Multicore OCaml: Dec 2020 / Jan 2021

Welcome to a double helping of the multicore monthlies, with December 2020 and January 2021 bundled together (the team collectively collapsed into the end of year break for a well deserved rest). We encourage you to review all the previous monthly updates for 2020 which have been compiled by @shakthimaan, @kayceesrk, and me.

Looking back over 2020, we achieved a number of major milestones towards upstreaming multicore OCaml. The major highlights include the implementation of the eventlog tracing system to make debugging complex parallelism practical, the enormous rebasing of from OCaml 4.06 to 4.11, a chapter on parallel programming, the publication of “Retrofitting Parallelism onto OCaml” at ICFP 2020, the production use of the Sandmark benchmark, and the implementation of system threading integration. While all this was happening in the multicore code trees, the upstreaming efforts into mainline OCaml also went into full gear, with @xavierleroy leading the efforts from the core team to ensure that the right pieces went into various releases of OCaml with the same extensive code review as any other features get.

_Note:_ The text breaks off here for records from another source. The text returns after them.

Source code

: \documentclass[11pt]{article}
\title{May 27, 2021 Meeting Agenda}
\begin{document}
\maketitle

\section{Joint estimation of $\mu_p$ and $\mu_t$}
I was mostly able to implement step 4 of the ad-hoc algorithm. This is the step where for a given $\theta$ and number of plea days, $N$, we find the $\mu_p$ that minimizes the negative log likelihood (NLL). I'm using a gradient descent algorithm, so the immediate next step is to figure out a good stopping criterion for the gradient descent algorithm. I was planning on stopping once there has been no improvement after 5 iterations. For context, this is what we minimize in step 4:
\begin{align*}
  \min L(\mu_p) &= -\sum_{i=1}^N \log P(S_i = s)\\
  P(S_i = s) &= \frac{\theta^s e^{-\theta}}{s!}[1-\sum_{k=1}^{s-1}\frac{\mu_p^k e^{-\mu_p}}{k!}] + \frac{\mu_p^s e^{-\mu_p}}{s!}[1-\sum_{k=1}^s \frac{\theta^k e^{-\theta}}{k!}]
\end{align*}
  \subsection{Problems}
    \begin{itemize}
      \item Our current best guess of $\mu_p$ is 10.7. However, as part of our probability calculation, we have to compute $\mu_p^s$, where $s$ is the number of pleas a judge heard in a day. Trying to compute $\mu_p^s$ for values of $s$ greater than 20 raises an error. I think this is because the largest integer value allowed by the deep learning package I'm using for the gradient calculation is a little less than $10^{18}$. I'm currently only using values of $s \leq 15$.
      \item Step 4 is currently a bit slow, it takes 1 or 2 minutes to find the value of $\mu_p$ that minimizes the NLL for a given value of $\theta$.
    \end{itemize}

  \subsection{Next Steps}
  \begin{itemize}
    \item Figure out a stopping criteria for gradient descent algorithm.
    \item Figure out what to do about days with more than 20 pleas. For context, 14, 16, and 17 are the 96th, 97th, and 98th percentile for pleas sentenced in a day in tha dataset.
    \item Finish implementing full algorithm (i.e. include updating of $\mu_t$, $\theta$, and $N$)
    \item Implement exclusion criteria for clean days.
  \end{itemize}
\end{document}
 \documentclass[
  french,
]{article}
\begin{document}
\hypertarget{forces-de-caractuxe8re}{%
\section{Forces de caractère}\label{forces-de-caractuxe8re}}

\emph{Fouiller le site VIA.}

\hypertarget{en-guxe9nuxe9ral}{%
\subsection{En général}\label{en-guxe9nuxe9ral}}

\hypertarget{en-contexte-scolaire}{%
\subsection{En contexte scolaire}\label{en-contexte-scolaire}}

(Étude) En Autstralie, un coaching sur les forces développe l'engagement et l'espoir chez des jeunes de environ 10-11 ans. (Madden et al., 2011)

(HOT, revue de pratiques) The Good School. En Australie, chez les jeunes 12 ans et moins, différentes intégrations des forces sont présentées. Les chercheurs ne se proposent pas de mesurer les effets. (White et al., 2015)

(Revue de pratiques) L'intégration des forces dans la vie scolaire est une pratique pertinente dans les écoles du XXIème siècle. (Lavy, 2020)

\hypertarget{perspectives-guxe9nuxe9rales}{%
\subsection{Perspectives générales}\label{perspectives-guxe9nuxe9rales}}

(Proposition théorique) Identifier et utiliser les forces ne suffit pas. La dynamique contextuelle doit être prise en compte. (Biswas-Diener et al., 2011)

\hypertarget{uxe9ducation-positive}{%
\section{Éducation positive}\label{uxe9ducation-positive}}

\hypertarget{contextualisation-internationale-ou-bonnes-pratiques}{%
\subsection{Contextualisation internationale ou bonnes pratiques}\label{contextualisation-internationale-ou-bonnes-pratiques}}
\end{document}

The end of 2020 saw enhancements and updates to the ecosystem libraries, with more tooling becoming available. In particular, we would like to thank:

  • @mattpallissard for getting merlin and dot-merlin-reader working with Multicore OCaml 4.10. This makes programming using OCaml Platform tools like the VSCode plugin much more pleasant.
  • @eduardorfs for testing the no-effect-syntax Multicore OCaml branch with a ReasonML project.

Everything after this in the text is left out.